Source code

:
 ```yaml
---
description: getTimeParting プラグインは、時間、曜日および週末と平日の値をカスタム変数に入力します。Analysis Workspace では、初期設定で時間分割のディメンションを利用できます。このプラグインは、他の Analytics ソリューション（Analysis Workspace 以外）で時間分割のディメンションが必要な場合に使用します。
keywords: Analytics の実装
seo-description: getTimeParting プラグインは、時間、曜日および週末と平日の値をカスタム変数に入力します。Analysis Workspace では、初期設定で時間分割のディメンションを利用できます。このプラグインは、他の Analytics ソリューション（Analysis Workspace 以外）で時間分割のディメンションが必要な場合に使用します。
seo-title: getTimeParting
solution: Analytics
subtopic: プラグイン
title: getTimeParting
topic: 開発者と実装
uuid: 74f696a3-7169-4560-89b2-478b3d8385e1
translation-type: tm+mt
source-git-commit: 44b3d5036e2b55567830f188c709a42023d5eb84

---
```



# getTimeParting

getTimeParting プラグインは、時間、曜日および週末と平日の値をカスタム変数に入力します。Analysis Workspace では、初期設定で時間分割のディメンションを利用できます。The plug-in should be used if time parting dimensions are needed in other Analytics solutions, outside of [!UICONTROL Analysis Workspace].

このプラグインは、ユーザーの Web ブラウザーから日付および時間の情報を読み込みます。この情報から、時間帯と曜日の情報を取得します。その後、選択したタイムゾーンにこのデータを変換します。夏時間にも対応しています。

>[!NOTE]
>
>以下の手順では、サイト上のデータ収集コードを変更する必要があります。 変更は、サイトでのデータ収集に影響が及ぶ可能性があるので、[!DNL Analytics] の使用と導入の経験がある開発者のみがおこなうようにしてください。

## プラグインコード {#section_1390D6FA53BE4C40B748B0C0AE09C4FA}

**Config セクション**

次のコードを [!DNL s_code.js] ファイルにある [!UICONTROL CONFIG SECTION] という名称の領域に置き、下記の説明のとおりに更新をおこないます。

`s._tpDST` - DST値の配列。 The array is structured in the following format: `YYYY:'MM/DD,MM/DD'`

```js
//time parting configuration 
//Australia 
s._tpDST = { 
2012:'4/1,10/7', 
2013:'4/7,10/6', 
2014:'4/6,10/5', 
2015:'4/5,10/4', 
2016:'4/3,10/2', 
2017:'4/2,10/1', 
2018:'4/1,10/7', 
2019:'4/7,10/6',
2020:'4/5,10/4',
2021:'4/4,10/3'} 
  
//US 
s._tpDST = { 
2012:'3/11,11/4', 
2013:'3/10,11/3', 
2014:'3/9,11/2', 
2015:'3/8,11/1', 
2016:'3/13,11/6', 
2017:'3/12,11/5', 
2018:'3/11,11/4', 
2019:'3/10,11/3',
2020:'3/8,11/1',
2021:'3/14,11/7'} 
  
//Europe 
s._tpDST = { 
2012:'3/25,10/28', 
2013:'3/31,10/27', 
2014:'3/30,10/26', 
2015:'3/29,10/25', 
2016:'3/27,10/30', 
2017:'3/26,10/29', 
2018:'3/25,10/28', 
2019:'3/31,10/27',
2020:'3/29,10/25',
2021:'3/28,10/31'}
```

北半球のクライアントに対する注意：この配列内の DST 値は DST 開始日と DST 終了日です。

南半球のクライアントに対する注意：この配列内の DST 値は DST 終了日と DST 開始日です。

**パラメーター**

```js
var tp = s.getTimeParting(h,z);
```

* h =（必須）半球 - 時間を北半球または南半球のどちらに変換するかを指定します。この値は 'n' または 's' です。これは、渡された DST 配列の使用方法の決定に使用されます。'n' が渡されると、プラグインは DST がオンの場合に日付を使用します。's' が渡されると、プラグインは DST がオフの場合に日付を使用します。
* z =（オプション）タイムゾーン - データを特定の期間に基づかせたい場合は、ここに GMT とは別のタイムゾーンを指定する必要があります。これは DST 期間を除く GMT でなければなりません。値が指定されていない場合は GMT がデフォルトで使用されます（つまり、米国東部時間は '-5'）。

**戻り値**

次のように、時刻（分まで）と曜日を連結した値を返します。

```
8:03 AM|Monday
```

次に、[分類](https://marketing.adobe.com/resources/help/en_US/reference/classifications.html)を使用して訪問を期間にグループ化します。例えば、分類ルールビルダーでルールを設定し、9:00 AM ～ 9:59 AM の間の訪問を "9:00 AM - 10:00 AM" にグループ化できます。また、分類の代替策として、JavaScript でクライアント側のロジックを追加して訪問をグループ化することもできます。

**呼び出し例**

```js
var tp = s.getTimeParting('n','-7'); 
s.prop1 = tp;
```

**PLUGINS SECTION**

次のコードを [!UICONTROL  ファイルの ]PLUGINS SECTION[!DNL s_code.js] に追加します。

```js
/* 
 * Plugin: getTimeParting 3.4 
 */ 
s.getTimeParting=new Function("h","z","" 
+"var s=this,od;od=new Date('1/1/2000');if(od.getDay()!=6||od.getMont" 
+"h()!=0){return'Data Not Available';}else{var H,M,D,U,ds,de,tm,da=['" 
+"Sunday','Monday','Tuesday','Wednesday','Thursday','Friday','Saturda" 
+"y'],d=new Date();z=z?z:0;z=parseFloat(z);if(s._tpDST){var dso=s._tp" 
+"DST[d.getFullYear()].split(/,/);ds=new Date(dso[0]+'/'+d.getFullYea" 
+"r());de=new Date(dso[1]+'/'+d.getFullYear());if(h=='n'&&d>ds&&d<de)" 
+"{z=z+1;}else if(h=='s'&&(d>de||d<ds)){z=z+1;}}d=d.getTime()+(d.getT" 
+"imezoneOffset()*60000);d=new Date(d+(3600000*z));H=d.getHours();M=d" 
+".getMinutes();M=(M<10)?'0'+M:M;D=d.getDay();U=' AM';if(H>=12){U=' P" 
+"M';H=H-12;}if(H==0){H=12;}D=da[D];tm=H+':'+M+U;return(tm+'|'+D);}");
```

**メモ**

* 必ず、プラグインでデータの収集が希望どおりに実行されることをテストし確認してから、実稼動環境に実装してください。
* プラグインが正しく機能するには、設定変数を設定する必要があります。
***
PROBLEM DESCRIPTION:
Only lines with the word "getTimeParting" go in the answer. Take them all from the entries above.

RESULT OF THIS EXERCISE:
description: getTimeParting プラグインは、時間、曜日および週末と平日の値をカスタム変数に入力します。Analysis Workspace では、初期設定で時間分割のディメンションを利用できます。このプラグインは、他の Analytics ソリューション（Analysis Workspace 以外）で時間分割のディメンションが必要な場合に使用します。
seo-description: getTimeParting プラグインは、時間、曜日および週末と平日の値をカスタム変数に入力します。Analysis Workspace では、初期設定で時間分割のディメンションを利用できます。このプラグインは、他の Analytics ソリューション（Analysis Workspace 以外）で時間分割のディメンションが必要な場合に使用します。
seo-title: getTimeParting
title: getTimeParting
# getTimeParting
getTimeParting プラグインは、時間、曜日および週末と平日の値をカスタム変数に入力します。Analysis Workspace では、初期設定で時間分割のディメンションを利用できます。The plug-in should be used if time parting dimensions are needed in other Analytics solutions, outside of [!UICONTROL Analysis Workspace].
var tp = s.getTimeParting(h,z);
var tp = s.getTimeParting('n','-7'); 
 * Plugin: getTimeParting 3.4 
s.getTimeParting=new Function("h","z","" 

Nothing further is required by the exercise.